Wherever this lands, I suspect we’re back to my opening point: the regime of 2050 will feel scarily different to where we are today.

Conclusion

I hope, if nothing else, this has all sparked a few thoughts. I don’t know about you, but personally it all feeds my wider sense that our public policy settlement is at an inflection point — and we don’t yet know if the line of progress is now going to tick up or down.

As I read over these remarks this morning, I was reminded of one of my favourite accounts on Twitter, which is called liminal spaces. It shares photos of places with a weird liminal vibe — i.e. places that feel transitional, as if they sit at a threshold between two different worlds.

The more I thought about these pictures of liminal spaces — deserted airport lounges, empty motorway off-ramps, flooded stairwells — the more it reminded me of the vibe in many of today’s policy debates.

It feels like public policy — and maybe economics too — is in an in-between place. We know our current settlement can’t last but we don’t yet know what will replace it. It’s like we’re at the airport and we don’t know when our flight leaves, or even where it’s going.

It would be understandable, I think, if we got a bit freaked out by this, and felt paralysed as a result. But of course the last thing you want to do in a liminal space is hang around. And for me that’s the lesson to keep in mind; we need to get a move on. No doubt 2050 will be scarily different from today, whether we like it or not, so our best bet is to lean into the change and define the future ourselves.

Public policy is in a liminal space. But are we headed up or down?
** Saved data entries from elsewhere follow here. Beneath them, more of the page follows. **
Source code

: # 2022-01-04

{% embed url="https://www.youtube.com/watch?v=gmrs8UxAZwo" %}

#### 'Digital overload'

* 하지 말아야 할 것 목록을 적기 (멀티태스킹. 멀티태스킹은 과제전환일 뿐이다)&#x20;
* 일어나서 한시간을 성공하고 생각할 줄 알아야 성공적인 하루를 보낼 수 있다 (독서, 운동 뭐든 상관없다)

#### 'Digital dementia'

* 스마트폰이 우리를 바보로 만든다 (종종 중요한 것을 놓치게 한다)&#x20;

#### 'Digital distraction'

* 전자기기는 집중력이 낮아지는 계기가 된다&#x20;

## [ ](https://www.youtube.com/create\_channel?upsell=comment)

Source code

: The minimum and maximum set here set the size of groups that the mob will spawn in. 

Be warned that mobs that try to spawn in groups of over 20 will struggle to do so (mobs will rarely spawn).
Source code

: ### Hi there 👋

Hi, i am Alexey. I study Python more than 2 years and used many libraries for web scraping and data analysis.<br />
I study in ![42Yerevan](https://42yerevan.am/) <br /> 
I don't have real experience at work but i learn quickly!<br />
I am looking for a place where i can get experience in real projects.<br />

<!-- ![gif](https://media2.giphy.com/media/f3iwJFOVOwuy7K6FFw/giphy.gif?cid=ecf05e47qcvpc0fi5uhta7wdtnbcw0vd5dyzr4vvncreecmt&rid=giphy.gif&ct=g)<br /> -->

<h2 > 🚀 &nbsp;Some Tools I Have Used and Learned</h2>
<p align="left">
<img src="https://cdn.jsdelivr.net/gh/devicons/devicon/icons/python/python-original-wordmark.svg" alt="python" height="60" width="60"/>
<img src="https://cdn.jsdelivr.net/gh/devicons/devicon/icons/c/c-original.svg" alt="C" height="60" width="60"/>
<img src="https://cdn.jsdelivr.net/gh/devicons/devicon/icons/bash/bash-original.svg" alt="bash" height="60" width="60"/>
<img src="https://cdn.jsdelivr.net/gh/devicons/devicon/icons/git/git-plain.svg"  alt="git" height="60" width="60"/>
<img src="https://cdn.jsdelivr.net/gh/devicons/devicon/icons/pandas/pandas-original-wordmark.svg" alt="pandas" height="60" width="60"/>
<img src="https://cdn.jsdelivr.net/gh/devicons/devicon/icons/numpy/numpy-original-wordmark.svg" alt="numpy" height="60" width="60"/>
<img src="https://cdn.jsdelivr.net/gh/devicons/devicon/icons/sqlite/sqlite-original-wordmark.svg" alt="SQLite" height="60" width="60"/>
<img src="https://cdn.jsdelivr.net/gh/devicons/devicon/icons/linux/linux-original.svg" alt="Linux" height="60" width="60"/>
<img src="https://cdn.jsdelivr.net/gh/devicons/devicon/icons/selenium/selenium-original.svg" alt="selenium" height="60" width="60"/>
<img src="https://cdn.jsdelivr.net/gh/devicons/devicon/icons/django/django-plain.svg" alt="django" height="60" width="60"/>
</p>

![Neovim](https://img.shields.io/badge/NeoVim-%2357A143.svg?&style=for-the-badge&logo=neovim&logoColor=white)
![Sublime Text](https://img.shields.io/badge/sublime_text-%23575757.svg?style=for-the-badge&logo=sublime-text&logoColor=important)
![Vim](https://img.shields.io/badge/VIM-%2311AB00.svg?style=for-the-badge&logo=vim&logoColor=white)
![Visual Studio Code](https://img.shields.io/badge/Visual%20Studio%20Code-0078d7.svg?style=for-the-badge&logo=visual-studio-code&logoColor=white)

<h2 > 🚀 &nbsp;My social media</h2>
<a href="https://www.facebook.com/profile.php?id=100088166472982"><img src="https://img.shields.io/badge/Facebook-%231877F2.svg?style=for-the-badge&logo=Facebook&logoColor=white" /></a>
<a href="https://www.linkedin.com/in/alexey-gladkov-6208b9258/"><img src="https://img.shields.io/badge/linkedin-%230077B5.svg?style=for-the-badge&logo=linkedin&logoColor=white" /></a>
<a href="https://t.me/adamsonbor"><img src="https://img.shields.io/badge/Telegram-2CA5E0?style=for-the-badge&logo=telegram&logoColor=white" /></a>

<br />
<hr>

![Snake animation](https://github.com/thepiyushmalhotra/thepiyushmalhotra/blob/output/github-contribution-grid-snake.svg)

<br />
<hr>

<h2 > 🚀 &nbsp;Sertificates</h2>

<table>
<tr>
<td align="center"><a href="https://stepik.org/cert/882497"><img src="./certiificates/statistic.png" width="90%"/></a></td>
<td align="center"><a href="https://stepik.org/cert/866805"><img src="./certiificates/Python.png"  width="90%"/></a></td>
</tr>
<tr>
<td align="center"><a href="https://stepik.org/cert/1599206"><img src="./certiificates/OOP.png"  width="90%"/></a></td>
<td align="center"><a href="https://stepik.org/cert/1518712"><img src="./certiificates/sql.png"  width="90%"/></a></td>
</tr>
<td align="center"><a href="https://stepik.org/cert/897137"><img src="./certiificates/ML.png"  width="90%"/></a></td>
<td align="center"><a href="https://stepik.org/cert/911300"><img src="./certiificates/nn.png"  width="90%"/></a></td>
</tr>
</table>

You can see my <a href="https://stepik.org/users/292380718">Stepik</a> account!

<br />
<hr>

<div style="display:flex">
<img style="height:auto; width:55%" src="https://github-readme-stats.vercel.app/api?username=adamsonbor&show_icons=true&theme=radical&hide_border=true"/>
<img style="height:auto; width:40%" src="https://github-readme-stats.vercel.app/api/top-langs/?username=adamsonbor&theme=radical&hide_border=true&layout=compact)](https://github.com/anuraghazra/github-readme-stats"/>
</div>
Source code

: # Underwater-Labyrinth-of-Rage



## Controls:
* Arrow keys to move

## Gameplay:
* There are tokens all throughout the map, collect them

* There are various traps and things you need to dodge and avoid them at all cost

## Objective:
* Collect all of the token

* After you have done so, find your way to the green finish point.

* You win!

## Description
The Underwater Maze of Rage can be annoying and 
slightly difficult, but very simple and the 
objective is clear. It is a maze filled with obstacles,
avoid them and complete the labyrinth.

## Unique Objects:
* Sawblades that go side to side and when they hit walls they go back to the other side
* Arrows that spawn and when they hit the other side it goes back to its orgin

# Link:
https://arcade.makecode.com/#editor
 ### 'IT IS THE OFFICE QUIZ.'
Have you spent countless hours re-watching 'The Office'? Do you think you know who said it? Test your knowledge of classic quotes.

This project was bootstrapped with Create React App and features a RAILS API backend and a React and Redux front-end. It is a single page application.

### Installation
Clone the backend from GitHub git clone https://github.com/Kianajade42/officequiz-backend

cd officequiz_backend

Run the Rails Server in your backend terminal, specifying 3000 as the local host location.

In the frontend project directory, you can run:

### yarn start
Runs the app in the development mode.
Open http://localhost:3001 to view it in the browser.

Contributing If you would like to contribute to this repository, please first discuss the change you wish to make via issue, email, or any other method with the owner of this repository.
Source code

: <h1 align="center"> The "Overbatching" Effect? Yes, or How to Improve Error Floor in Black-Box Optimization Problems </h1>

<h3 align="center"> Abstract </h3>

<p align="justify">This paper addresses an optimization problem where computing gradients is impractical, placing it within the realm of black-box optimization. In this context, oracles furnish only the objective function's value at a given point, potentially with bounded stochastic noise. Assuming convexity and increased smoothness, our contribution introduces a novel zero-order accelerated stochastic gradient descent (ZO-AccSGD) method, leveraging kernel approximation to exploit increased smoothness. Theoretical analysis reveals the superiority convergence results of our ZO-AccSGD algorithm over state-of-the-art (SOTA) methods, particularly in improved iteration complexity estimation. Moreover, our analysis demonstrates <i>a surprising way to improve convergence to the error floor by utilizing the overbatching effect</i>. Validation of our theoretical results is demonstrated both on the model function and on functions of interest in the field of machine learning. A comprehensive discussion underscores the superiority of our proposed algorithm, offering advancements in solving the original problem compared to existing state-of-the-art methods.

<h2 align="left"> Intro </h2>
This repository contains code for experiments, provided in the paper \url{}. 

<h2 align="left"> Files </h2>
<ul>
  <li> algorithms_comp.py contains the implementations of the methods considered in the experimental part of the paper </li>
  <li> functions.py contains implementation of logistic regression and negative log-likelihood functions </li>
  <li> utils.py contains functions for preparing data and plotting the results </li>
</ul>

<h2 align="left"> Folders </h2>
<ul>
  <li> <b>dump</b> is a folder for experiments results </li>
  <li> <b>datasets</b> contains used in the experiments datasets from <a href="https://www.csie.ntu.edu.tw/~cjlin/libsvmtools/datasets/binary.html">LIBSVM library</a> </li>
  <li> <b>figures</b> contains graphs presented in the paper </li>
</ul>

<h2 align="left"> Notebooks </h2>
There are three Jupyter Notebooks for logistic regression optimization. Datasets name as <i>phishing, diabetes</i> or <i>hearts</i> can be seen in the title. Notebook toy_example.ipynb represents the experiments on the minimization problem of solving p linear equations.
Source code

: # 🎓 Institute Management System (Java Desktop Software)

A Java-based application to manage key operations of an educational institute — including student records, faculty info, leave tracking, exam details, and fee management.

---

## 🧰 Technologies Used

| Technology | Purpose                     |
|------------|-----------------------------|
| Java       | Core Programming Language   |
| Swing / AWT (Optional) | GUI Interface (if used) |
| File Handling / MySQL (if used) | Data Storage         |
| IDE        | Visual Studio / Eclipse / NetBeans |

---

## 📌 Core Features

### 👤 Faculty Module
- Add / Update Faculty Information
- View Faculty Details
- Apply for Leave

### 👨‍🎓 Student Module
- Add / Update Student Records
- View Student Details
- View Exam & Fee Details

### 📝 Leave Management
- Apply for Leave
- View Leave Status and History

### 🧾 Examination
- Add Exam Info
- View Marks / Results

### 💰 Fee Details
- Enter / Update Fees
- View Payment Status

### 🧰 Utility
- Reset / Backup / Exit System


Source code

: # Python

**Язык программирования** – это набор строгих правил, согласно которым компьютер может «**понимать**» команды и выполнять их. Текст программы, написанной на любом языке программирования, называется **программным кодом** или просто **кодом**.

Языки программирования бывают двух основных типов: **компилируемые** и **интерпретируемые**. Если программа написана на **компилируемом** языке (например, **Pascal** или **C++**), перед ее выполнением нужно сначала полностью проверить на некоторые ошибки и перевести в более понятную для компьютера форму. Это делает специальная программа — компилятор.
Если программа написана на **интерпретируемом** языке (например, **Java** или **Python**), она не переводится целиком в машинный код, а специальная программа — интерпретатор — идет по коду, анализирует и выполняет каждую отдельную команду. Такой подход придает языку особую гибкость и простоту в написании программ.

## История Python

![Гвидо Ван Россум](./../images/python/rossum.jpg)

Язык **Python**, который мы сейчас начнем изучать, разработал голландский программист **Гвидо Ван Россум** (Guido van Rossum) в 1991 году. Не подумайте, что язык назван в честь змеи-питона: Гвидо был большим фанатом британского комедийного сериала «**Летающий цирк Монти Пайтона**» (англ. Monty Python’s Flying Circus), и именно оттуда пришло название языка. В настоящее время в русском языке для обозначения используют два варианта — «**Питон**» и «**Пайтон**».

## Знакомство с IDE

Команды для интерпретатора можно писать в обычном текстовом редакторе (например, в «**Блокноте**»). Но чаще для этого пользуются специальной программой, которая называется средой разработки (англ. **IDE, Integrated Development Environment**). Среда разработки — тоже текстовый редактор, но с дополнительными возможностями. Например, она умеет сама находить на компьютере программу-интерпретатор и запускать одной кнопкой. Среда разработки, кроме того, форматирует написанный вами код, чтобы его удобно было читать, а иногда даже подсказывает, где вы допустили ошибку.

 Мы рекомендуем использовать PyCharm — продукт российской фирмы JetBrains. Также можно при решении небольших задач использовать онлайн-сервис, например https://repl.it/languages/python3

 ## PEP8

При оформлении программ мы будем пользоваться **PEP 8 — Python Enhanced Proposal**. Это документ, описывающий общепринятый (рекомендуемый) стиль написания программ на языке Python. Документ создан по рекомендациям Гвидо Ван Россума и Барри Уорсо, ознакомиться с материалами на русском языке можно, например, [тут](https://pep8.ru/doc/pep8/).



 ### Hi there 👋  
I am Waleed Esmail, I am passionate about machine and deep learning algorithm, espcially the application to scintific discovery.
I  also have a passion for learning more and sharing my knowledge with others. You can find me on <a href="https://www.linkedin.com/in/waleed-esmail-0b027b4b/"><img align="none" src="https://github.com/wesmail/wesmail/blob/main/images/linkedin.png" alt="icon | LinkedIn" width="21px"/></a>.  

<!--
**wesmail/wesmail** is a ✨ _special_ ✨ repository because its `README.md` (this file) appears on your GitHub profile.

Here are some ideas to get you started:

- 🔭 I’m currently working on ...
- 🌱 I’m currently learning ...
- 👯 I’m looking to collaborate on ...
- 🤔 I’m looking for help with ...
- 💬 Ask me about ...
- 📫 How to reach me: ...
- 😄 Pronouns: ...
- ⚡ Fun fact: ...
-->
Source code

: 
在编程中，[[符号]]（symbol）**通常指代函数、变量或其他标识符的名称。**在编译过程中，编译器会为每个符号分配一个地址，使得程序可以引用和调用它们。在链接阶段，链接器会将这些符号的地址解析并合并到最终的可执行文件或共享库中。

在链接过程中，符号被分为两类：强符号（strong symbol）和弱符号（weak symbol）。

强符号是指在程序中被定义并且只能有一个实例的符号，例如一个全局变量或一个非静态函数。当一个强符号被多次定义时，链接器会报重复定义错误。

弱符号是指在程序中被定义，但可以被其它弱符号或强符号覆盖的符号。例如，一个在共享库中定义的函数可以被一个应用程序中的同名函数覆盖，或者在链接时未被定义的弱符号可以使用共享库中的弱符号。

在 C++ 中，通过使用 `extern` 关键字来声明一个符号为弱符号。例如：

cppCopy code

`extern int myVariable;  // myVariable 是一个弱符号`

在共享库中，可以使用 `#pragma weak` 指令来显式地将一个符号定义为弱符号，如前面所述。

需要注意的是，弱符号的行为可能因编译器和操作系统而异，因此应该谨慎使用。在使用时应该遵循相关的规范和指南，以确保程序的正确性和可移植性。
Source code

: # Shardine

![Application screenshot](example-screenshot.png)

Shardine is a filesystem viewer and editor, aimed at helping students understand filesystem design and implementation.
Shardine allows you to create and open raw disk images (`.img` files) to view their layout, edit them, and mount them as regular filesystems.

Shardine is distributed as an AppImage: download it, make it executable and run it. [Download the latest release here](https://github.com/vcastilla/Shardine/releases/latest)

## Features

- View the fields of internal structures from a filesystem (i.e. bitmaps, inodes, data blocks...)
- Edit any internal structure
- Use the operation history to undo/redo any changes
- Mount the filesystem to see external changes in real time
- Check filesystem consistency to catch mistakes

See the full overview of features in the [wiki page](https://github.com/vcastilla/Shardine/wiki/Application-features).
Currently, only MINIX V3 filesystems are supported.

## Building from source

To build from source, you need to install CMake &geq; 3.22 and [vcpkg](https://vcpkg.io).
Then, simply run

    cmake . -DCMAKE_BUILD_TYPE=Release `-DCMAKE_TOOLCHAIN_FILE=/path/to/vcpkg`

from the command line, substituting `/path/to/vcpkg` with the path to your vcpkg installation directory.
This post is part of a year-long series exploring how we govern the future. To read along, you can follow me on Medium here or support the project for £3 a month on Substack here. For the big story behind all this, from Victorian sewers to digital dragons, buy my book End State.

Footnotes

  1. On the day I made some cuts for brevity, so not all of this was delivered.
  2. Just in case anyone gets the wrong end of the stick, I’m not talking about public ownership anywhere here. I don’t think anyone sensible thinks a government-run Facebook would be less scary than a Zuckerberg-run Facebook. What I’m talking about is how we regulate/govern these entities, not who owns them. (Side note: Having said this, there are interesting debates about whether certain parts of the stack, such as identity management or data layers of significant public value, like healthcare data, should be built or maintained by public sector entities, but that’s a topic for another day.)
  3. For what it’s worth, I think we’ve made much less progress on that other tendency, of leaning too heavily on economics compared to other disciplines. Although if any discipline is going to challenge the primacy of economics in the next decade, my money would be on design.
  4. One criticism of my argument in this section of the speech would be to say: ‘this is all so Web 2.0’. And on one level I think this would be fair. The scary scenario I’m describing here could be seen as the explosive finale of Web 2.0 the movie — i.e. it’s a story in which our lives on the web (and therefore our lives in general) are mediated ever more fully through massive centrally-owned platforms. It would be reasonable to point out that this is precisely the problem that Web 3.0 hopes to solve with its decentralised ownership model. My basic response to this is: ‘maybe, but are you sure?’ Because unless we’re really, really sure that Web 3.0 will save us, then it must be at least prudent to assume that the momentum of Web 2.0 will keep running, and that we’re headed for more winner-takes-all dynamics, and that we should therefore at least work out how our competition regime will cope with this world.